• [WHAT YOU HAVE TO DO]
Every line below containing the word "digg" should be found and copied.

• [PROVIDED ENTRIES]
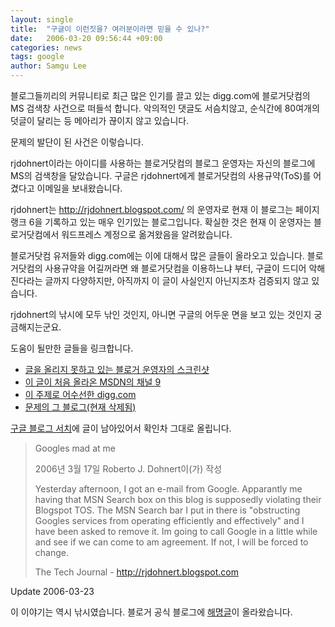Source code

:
 ```yaml
---
layout: single
title:  "구글이 이런짓을? 여러분이라면 믿을 수 있나?"
date:   2006-03-20 09:56:44 +09:00
categories: news
tags: google
author: Samgu Lee
---
```

블로그들끼리의 커뮤니티로 최근 많은 인기를 끌고 있는 digg.com에 블로거닷컴의 MS 검색창 사건으로 떠들석 합니다. 악의적인 댓글도 서슴치않고, 순식간에 80여개의 덧글이 달리는 등 메아리가 끊이지 않고 있습니다.

문제의 발단이 된 사건은 이렇습니다.

rjdohnert이라는 아이디를 사용하는 블로거닷컴의 블로그 운영자는 자신의 블로그에 MS의 검색창을 달았습니다. 구글은 rjdohnert에게 블로거닷컴의 사용규약(ToS)를 어겼다고 이메일을 보내왔습니다.

rjdohnert는 http://rjdohnert.blogspot.com/ 의 운영자로 현재 이 블로그는 페이지랭크 6을 기록하고 있는 매우 인기있는 블로그입니다. 확실한 것은 현재 이 운영자는 블로거닷컴에서 워드프레스 계정으로 옮겨왔음을 알려왔습니다.

블로거닷컴 유저들와 digg.com에는 이에 대해서 많은 글들이 올라오고 있습니다. 블로거닷컴의 사용규약을 어길꺼라면 왜 블로거닷컴을 이용하느냐 부터, 구글이 드디어 악해진다라는 글까지 다양하지만, 아직까지 이 글이 사실인지 아닌지조차 검증되지 않고 있습니다.

rjdohnert의 낚시에 모두 낚인 것인지, 아니면 구글의 어두운 면을 보고 있는 것인지 궁금해지는군요.

도움이 될만한 글들을 링크합니다.

- [글을 올리지 못하고 있는 블로거 운영자의 스크린샷](http://www.bentoll.com/~rjdohnert/googleerror.jpg)
- [이 글이 처음 올라온 MSDN의 채널 9](http://channel9.msdn.com/ShowPost.aspx?PostID=172462#172462)
- [이 주제로 어수선한 digg.com](http://digg.com/software/google_tells_blogspot_user_he_can_t_put_msn_search_on_his_blog)
- [문제의 그 블로그(현재 삭제됨)](http://rjdohnert.blogspot.com/2006/03/googles-mad-at-me.html)

[구글 블로그 서치](http://blogsearch.google.com/blogsearch?hl=ko&#038;q=googles-mad-at-me&#038;btnG=%EB%B8%94%EB%A1%9C%EA%B7%B8+%EA%B2%80%EC%83%89)에 글이 남아있어서 확인차 그대로 올립니다.

> Googles mad at me
>
> 2006년 3월 17일 Roberto J. Dohnert이(가) 작성
>
>Yesterday afternoon, I got an e-mail from Google. Apparantly me having that MSN Search box on this blog is supposedly violating their Blogspot TOS. The MSN Search bar I put in there is "obstructing Googles services from operating efficiently and effectively" and I have been asked to remove it. Im going to call Google in a little while and see if we can come to am agreement. If not, I will be forced to change.
>
> The Tech Journal - http://rjdohnert.blogspot.com

Update 2006-03-23

이 이야기는 역시 낚시였습니다. 블로거 공식 블로그에 [해명글](http://buzz.blogger.com/2006/03/search-policy.html)이 올라왔습니다.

• [WRITTEN ANSWER]
블로그들끼리의 커뮤니티로 최근 많은 인기를 끌고 있는 digg.com에 블로거닷컴의 MS 검색창 사건으로 떠들석 합니다. 악의적인 댓글도 서슴치않고, 순식간에 80여개의 덧글이 달리는 등 메아리가 끊이지 않고 있습니다.
블로거닷컴 유저들와 digg.com에는 이에 대해서 많은 글들이 올라오고 있습니다. 블로거닷컴의 사용규약을 어길꺼라면 왜 블로거닷컴을 이용하느냐 부터, 구글이 드디어 악해진다라는 글까지 다양하지만, 아직까지 이 글이 사실인지 아닌지조차 검증되지 않고 있습니다.
- [이 주제로 어수선한 digg.com](http://digg.com/software/google_tells_blogspot_user_he_can_t_put_msn_search_on_his_blog)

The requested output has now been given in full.